I’m probably ultimately skeptical of AGI in our lifetimes, but this is not a skepticism that comes out of really deep thinking so much as just a, I see what we have today seems a long way. It seems we’re probably a few inflection points away from that.
They seem like very hard inflection points. My bias is to think that we probably won’t have success with these inflection points in my lifetime.
Gil Elbaz: Yeah. I’m completely with you on AGI. I think that in contrast to AGI, it’s at least in my opinion, a lot easier to simulate a human level interaction with people and provide them with a digital person to talk to that will respond and be interesting and be engaging over time. I think that at least from my perspective, that’s something that I think that the technological building blocks to get there isn’t too far away, but. Again, it’s all very subjective.
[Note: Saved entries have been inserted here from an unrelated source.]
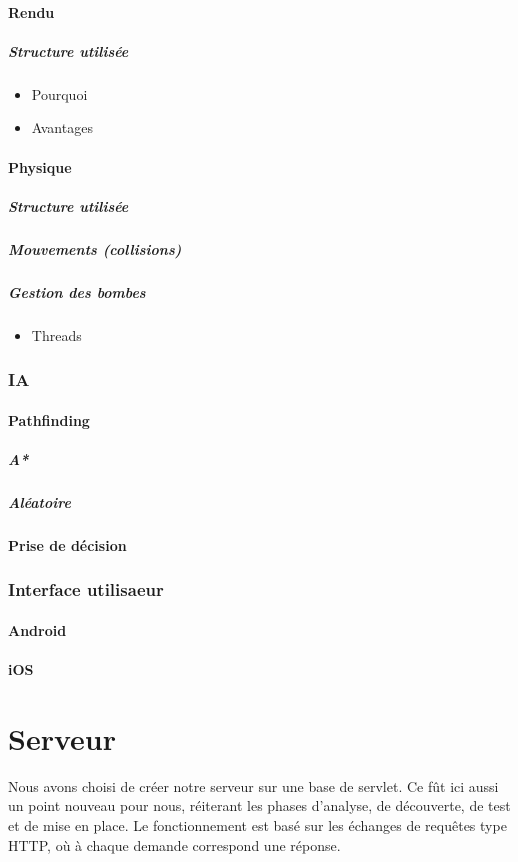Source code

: \documentclass[a4paper,11pt]{report}
\begin{document}
				\paragraph{Rendu}
					\subparagraph{Structure utilisée}
					\begin{itemize}
						\item{Pourquoi}
						\item{Avantages}
					\end{itemize}
				\paragraph{Physique}
					\subparagraph{Structure utilisée}
					\subparagraph{Mouvements (collisions)}
					\subparagraph{Gestion des bombes}
						\begin{itemize}
							\item{Threads}
						\end{itemize}
			\subsubsection{IA}
				\paragraph{Pathfinding}
					\subparagraph{A*}
					\subparagraph{Aléatoire}
				\paragraph{Prise de décision}
			\subsubsection{Interface utilisaeur}
				\paragraph{Android}
				\paragraph{iOS}
		
	\section{Serveur}
		Nous avons choisi de créer notre serveur sur une base de servlet. Ce fût ici
		aussi un point nouveau pour nous, réiterant les phases d'analyse, de
		découverte, de test et de mise en place. Le fonctionnement est basé sur les
		échanges de requêtes type HTTP, où à chaque demande correspond une réponse. 
		
\end{document}
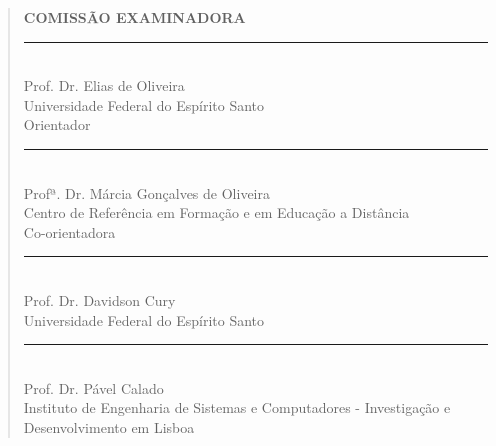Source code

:\begin{quote}
{
\bfseries
\fontsize{16}{18}\selectfont
\hspace{3cm}COMISSÃO EXAMINADORA
}
\vspace{0.8cm}
{
\fontsize{11}{13}\selectfont

\hspace*{3cm}\rule{105mm}{0.2mm}\\
\hspace*{3cm}Prof. Dr. Elias de Oliveira\\
\hspace*{3cm}Universidade Federal do Espírito Santo \\
\hspace*{3cm}Orientador\\
\hspace*{3cm}\rule{105mm}{0.2mm}\\
\hspace*{3cm}Profª. Dr. Márcia Gonçalves de Oliveira\\
\hspace*{3cm}Centro de Referência em Formação e em Educação a Distância\\
\hspace*{3cm}Co-orientadora\\ 
\hspace*{3cm}\rule{105mm}{0.2mm}\\
\hspace*{3cm}Prof. Dr. Davidson Cury\\
\hspace*{3cm}Universidade Federal do Espírito Santo\\[0.5cm]
\hspace*{3cm}\rule{105mm}{0.2mm}\\
\hspace*{3cm}Prof. Dr. Pável Calado\\
\hspace*{3cm}Instituto de Engenharia de Sistemas e Computadores - Investigação \hspace*{3cm}e Desenvolvimento em Lisboa\\[1ex]

}
\end{quote}













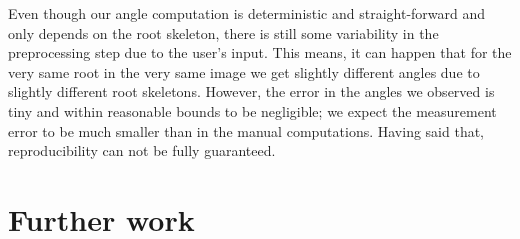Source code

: Even though our angle computation is deterministic and straight-forward and only depends on the root skeleton, there is still some variability in the preprocessing step due to the user's input. This means, it can happen that for the very same root in the very same image we get slightly different angles due to slightly different root skeletons. %
However, the error in the angles we observed is tiny and within reasonable bounds to be negligible; we expect the measurement error to be much smaller than in the manual computations. Having said that, reproducibility can not be fully guaranteed. %


%
%








 
\section{Further work}

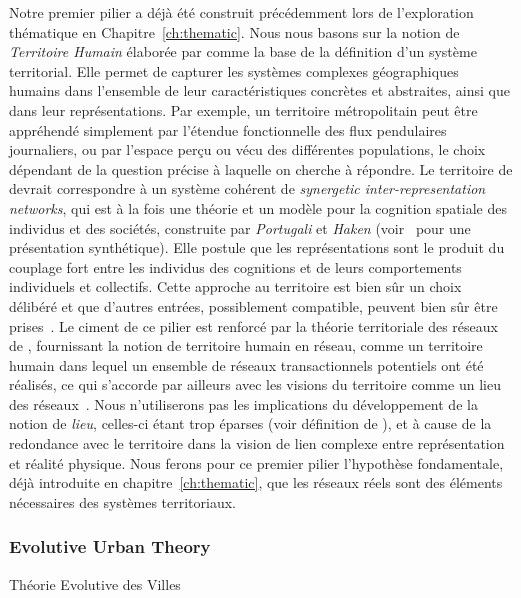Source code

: {Notre premier pilier a déjà été construit précédemment lors de l'exploration thématique en Chapitre~\ref{ch:thematic}. Nous nous basons sur la notion de \emph{Territoire Humain} élaborée par  comme la base de la définition d'un système territorial. Elle permet de capturer les systèmes complexes géographiques humains dans l'ensemble de leur caractéristiques concrètes et abstraites, ainsi que dans leur représentations. Par exemple, un territoire métropolitain peut être appréhendé simplement par l'étendue fonctionnelle des flux pendulaires journaliers, ou par l'espace perçu ou vécu des différentes populations, le choix dépendant de la question précise à laquelle on cherche à répondre. Le territoire de  devrait correspondre à un système cohérent de \emph{synergetic inter-representation networks}, qui est à la fois une théorie et un modèle pour la cognition spatiale des individus et des sociétés, construite par \emph{Portugali} et \emph{Haken} (voir~\cite{portugali2011sirn} pour une présentation synthétique). Elle postule que les représentations sont le produit du couplage fort entre les individus des cognitions et de leurs comportements individuels et collectifs. Cette approche au territoire est bien sûr un choix délibéré et que d'autres entrées, possiblement compatible, peuvent bien sûr être prises~\cite{murphy2012entente}. Le ciment de ce pilier est renforcé par la théorie territoriale des réseaux de , fournissant la notion de territoire humain en réseau, comme un territoire humain dans lequel un ensemble de réseaux transactionnels potentiels ont été réalisés, ce qui s'accorde par ailleurs avec les visions du territoire comme un lieu des réseaux~\cite{champollion:halshs-00999026}. Nous n'utiliserons pas les implications du développement de la notion de \emph{lieu}, celles-ci étant trop éparses (voir définition de \cite{hypergeo}), et à cause de la redondance avec le territoire dans la vision de lien complexe entre représentation et réalité physique. Nous ferons pour ce premier pilier l'hypothèse fondamentale, déjà introduite en chapitre~\ref{ch:thematic}, que les réseaux réels sont des éléments nécessaires des systèmes territoriaux.
}



\subsubsection{Evolutive Urban Theory}{Théorie Evolutive des Villes}



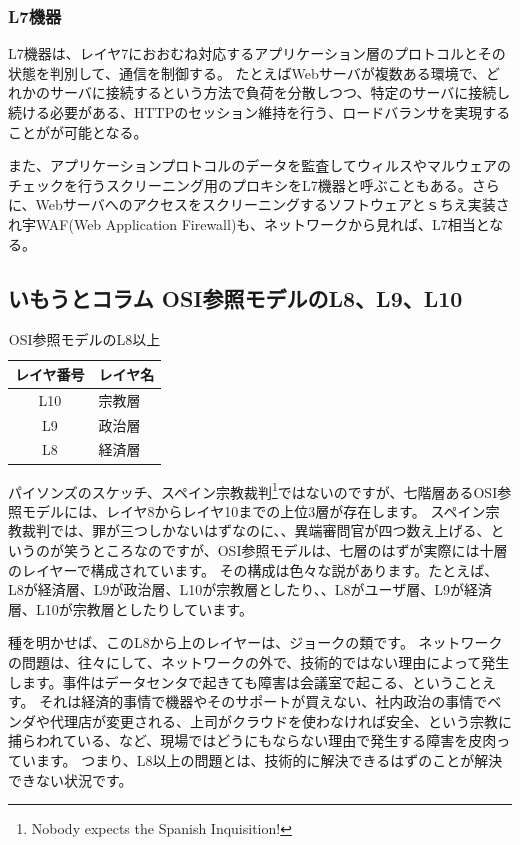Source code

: \subsubsection{L7機器}

L7機器は、レイヤ7におおむね対応するアプリケーション層のプロトコルとその状態を判別して、通信を制御する。
たとえばWebサーバが複数ある環境で、どれかのサーバに接続するという方法で負荷を分散しつつ、特定のサーバに接続し続ける必要がある、HTTPのセッション維持を行う、ロードバランサを実現することがが可能となる。

また、アプリケーションプロトコルのデータを監査してウィルスやマルウェアのチェックを行うスクリーニング用のプロキシをL7機器と呼ぶこともある。さらに、Webサーバへのアクセスをスクリーニングするソフトウェアとｓちえ実装され宇WAF(Web Application Firewall)も、ネットワークから見れば、L7相当となる。

\subsection*{いもうとコラム OSI参照モデルのL8、L9、L10}

\begin{table}[hbtp] 
\begin{center} \label{osirm}
	\begin{tabular}{cl} \toprule 
		レイヤ番号 & レイヤ名 \\ \midrule
		L10 & 宗教層 \\
		L9 & 政治層 \\
		L8 & 経済層 \\ \bottomrule
	\end{tabular}
\end{center} \caption{OSI参照モデルのL8以上}
\end{table} 


パイソンズのスケッチ、スペイン宗教裁判\footnote{Nobody expects the Spanish Inquisition!}ではないのですが、七階層あるOSI参照モデルには、レイヤ8からレイヤ10までの上位3層が存在します。
スペイン宗教裁判では、罪が三つしかないはずなのに、、異端審問官が四つ数え上げる、というのが笑うところなのですが、OSI参照モデルは、七層のはずが実際には十層のレイヤーで構成されています。
その構成は色々な説があります。たとえば、L8が経済層、L9が政治層、L10が宗教層としたり、、L8がユーザ層、L9が経済層、L10が宗教層としたりしています。

種を明かせば、このL8から上のレイヤーは、ジョークの類です。
ネットワークの問題は、往々にして、ネットワークの外で、技術的ではない理由によって発生します。事件はデータセンタで起きても障害は会議室で起こる、ということえす。
それは経済的事情で機器やそのサポートが買えない、社内政治の事情でベンダや代理店が変更される、上司がクラウドを使わなければ安全、という宗教に捕らわれている、など、現場ではどうにもならない理由で発生する障害を皮肉っています。
つまり、L8以上の問題とは、技術的に解決できるはずのことが解決できない状況です。

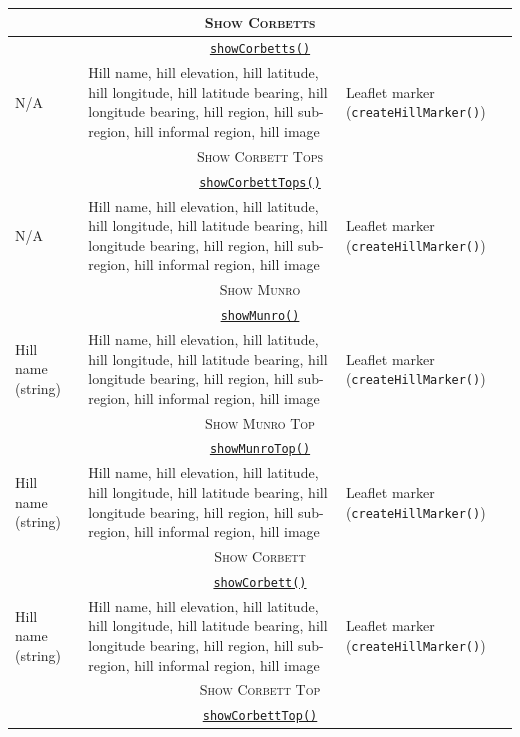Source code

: \documentclass[11pt, english]{article}
\begin{document}
\begin{center}
\begin{longtable}{p{4cm}p{6cm}p{2cm}}
		\hline
		\multicolumn{3}{c}{\textsc{Show Corbetts}}\\
		\hline
		\multicolumn{3}{c}{\underline{\texttt{showCorbetts()}}}\\
		N/A & Hill name, hill elevation, hill latitude, hill longitude, hill latitude bearing, hill longitude bearing, hill region, hill sub-region, hill informal region, hill image & Leaflet marker (\texttt{createHillMarker()})\\
		\hline
		\multicolumn{3}{c}{\textsc{Show Corbett Tops}}\\
		\hline
		\multicolumn{3}{c}{\underline{\texttt{showCorbettTops()}}}\\
		N/A & Hill name, hill elevation, hill latitude, hill longitude, hill latitude bearing, hill longitude bearing, hill region, hill sub-region, hill informal region, hill image & Leaflet marker (\texttt{createHillMarker()})\\
		\hline
		\multicolumn{3}{c}{\textsc{Show Munro}}\\
		\hline
		\multicolumn{3}{c}{\underline{\texttt{showMunro()}}}\\
		Hill name (string) & Hill name, hill elevation, hill latitude, hill longitude, hill latitude bearing, hill longitude bearing, hill region, hill sub-region, hill informal region, hill image & Leaflet marker (\texttt{createHillMarker()})\\
		\hline
		\multicolumn{3}{c}{\textsc{Show Munro Top}}\\
		\hline
		\multicolumn{3}{c}{\underline{\texttt{showMunroTop()}}}\\
		Hill name (string) & Hill name, hill elevation, hill latitude, hill longitude, hill latitude bearing, hill longitude bearing, hill region, hill sub-region, hill informal region, hill image & Leaflet marker (\texttt{createHillMarker()})\\
		\hline
		\multicolumn{3}{c}{\textsc{Show Corbett}}\\
		\hline
		\multicolumn{3}{c}{\underline{\texttt{showCorbett()}}}\\
		Hill name (string) & Hill name, hill elevation, hill latitude, hill longitude, hill latitude bearing, hill longitude bearing, hill region, hill sub-region, hill informal region, hill image & Leaflet marker (\texttt{createHillMarker()})\\
		\hline
		\multicolumn{3}{c}{\textsc{Show Corbett Top}}\\
		\hline
		\multicolumn{3}{c}{\underline{\texttt{showCorbettTop()}}}\\

\end{longtable}
\end{center}
\end{document}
So it’s very interesting to get your perspective on that as well. And maybe the last question that we ask all of our guests is what would you recommend to new people starting out in the machine learning space or the computer vision space?
Anthony Goldbloom: My answer is probably somewhat predictable, but get on Kaggle, in all seriousness. I’m very much learning by doing type. I think it’s important to learn some basic Python as a starting point. Kaggle has some really nice courses where we try to teach you the basics of Python, the basics of supervised machine learning, each of these are 4 hour bite sized courses. The reason we have those courses, they’re not supposed to be a really rigorous grounding in any of these topics, but they’re supposed to teach you just enough that you can start rolling up your sleeves and playing by yourself.
And then, challenges I think are a really good way to learn. We have an entry-level challenge to predict who survived the Titanic based on maybe 10 simple features. And you should start very simple. Maybe the first thing you submit is that you guess that everybody survived.
And then perhaps your second submission is you predict if the female then survived, if male then didn’t survive and have this goal of every day putting in a new submission. And have the one you submit tomorrow be better than today’s, every day you want to make a little improvement, and you’ll be amazed.
Maybe after two days you’ve got an if then L statement and if the female then survived then on day three, maybe you try a simple random forest. Just naively putting in the 10 features. And if you just try and do a little bit better each day, I think you’ll find that over a six month period, you’ve learnt a huge amount and it’s kind of cool.
Like you probably don’t want to spend more than half an hour or an hour a day on a challenge. You’ll find you’re in the shower or you’re taking a jog and you have an idea for what you want to try.
Gil Elbaz: The best ideas, definitely.
Anthony Goldbloom: And maybe that one didn’t work, but then the one that I asked her that makes an improvement, it’s a very nice way in my view to learn.
Gil Elbaz: Thank you very much, Anthony. It was a pleasure to have you on the podcast.
Anthony Goldbloom: Thanks for having me.